# Camping this weekend



## Ocean Man (Sep 27, 2007)

I'm going camping this weekend for anybody that wants to join in on the fun. Will be heading out Friday afternoon to get set up and coming back on Sunday. I will have the dog so we will be on Sand Island. My buddy Duayne and his girlfriend should be there and duckhuntingsailor (Jeremy) may come out and join us on Saturday. If you don't want to camp you can always just stop by and hang out a while. We will have a fire and as always some good eats. I will have the fish cooker out there so cooking up your catch or whatever will be easy. If we are not at camp we will either be walking down the beach fishing or in the boat probably at the jetties looking for Mr. Sheepie.


----------



## nextstep (Jun 27, 2008)

cool "o" man maybe will make it out there this weekend


----------



## BananaTom (Feb 16, 2008)

*Have a Great ONE !!!!!!*


----------



## [email protected] (Oct 4, 2007)

wish i didn't sell the boat:banghead


----------



## crazyfire (Oct 4, 2007)

wish i had a boat:banghead


----------



## Doogiesar (Oct 4, 2007)

Hey O man, sounds like a good time. I might be out on friday night taking my chances with those big reds at 3MB. I will be passing by you on the way out and back from 3MB. If I see you guys I will stop by, depending on weather I might just join you guys out there. 

BTW, to the other post, my boat is for sale. check it out!

Ryan


----------



## Doogiesar (Oct 4, 2007)

Djmorrison,

You can have dogs on the sand island but not on Ft. Mcrae. New members are always welcome, did you come out for the Redfish Regatta? Itwas a good time.


----------



## Ocean Man (Sep 27, 2007)

Hope to see some of you guys out there.


----------



## Doogiesar (Oct 4, 2007)

The weather looks like it will hold. I will be at 3MB tonight looking for some bull red action.


----------



## BananaTom (Feb 16, 2008)

> *BananaTom (3/4/2009)**Have a Great ONE !!!!!!*


----------



## nextstep (Jun 27, 2008)

man, we were planning on comin out, this wind sucks, maybe later this afternoon. hope yall aint gettin blown away.:letsdrink


----------



## FishnLane (Oct 1, 2007)

NEXTSTEP: you are sooooo right. that wind blew us all over the bay. Must have blown the fish too as we didn't get any. Sure wanted some more of O'mans vittles. Must be something about PFF'rs - ft mcrae and the wind


----------



## Ocean Man (Sep 27, 2007)

Made it back in last night. The wind wasn't too bad out there, tents had no problems. The Sheephead are not bunched up but there's plenty out there to keep you busy. We ended up keeping 10 big ones and letting all the little ones go. Biggest was 7lbs. We also caught a nice Mangrove and some Redfish. Dan and Paul stopped by and hung out a while and ate a blackend fish sandwich. Banana Tom stopped in to say hello and his brother Jimmy called in from Ft Pickens to see how we were doing. It was the perfect weekend for the first camping trip of the year, not too hot during the day and not too cold at night. Everything turned out great until I got home last night and noticed a slight smell coming from the kitchen. Couldn't quite tell where it was coming from till this morning. My deep freeze went out over the weekend and I lost all my fish.:banghead YFT, BFT, Scamp, Gag, Mingo, and AJ all gone.:reallycrying I guess thats what I get for hoarding fish. Oh well, I guess I now have a good reason to go fishing.


----------



## Telum Pisces (Sep 27, 2007)

> *Ocean Man (3/9/2009)*My deep freeze went out over the weekend and I lost all my fish.:banghead YFT, BFT, Scamp, Gag, Mingo, and AJ all gone.:reallycrying I guess thats what I get for hoarding fish. Oh well, I guess I now have a good reason to go fishing.

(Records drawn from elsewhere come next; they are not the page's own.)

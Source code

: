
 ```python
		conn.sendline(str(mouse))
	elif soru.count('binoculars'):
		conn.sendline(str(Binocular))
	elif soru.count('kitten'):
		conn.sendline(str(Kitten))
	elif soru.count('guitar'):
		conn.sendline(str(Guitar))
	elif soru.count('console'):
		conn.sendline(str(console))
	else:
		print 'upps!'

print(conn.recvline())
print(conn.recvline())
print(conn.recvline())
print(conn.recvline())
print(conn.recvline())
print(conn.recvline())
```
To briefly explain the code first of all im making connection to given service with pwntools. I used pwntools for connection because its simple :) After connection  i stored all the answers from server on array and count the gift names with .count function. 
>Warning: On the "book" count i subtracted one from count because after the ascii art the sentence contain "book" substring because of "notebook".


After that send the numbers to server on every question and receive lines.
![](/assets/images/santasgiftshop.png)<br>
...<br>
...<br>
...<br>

I feel your pain Matt. I really do. It wasn't that long ago that I had the same thing happen. It just means that you got to get back out there to re-stock. Glad you had a good camping trip. The weather, other than the wind and seas, seemed perfect for a camping trip. Let's just hope that the weather is as good for our big bash coming up.


----------



## nextstep (Jun 27, 2008)

glad to here you had a good camping trip, even after being attacked by marauding pirates. (dan and paul) 

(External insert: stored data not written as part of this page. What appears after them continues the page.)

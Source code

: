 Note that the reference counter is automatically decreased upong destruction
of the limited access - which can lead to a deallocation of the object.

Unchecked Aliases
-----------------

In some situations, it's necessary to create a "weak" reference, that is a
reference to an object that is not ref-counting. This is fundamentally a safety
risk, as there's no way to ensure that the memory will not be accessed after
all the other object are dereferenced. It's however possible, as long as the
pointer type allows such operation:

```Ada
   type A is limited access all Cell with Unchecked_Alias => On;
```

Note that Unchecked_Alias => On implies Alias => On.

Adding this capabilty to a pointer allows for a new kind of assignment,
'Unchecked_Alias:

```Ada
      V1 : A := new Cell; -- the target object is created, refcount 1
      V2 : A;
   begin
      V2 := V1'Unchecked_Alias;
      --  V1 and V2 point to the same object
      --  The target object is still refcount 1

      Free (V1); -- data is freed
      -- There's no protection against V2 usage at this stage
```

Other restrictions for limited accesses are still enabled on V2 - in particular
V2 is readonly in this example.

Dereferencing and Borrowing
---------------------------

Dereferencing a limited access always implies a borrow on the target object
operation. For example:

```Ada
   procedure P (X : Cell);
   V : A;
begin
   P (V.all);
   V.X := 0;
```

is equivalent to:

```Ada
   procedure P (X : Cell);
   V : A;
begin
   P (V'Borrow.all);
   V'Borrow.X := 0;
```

hate to here about your freezer man that sucks. im sure you wont have any problems filling up another one!:letsdrink(vitamin water)


----------



## duckhuntinsailor (Sep 28, 2007)

Wish I could've made it, but there wasn't a porta poty big enough. (Hate flying comercially.) Feeling better today. I am sitting around waitingfor my orders, so maybe I can help you restock your freezer.


----------



## BananaTom (Feb 16, 2008)

*Matt - sorry for washing your boat away as I backed off the sand. I forgot how many whirlpools I can generate.*

*If you still have that fish from the broken down freezer, re-freeze it if possible and bring it to the wild life center off Navy Boulevard. They alwayd need food for the animals there and love all types of idcarded fish.*


----------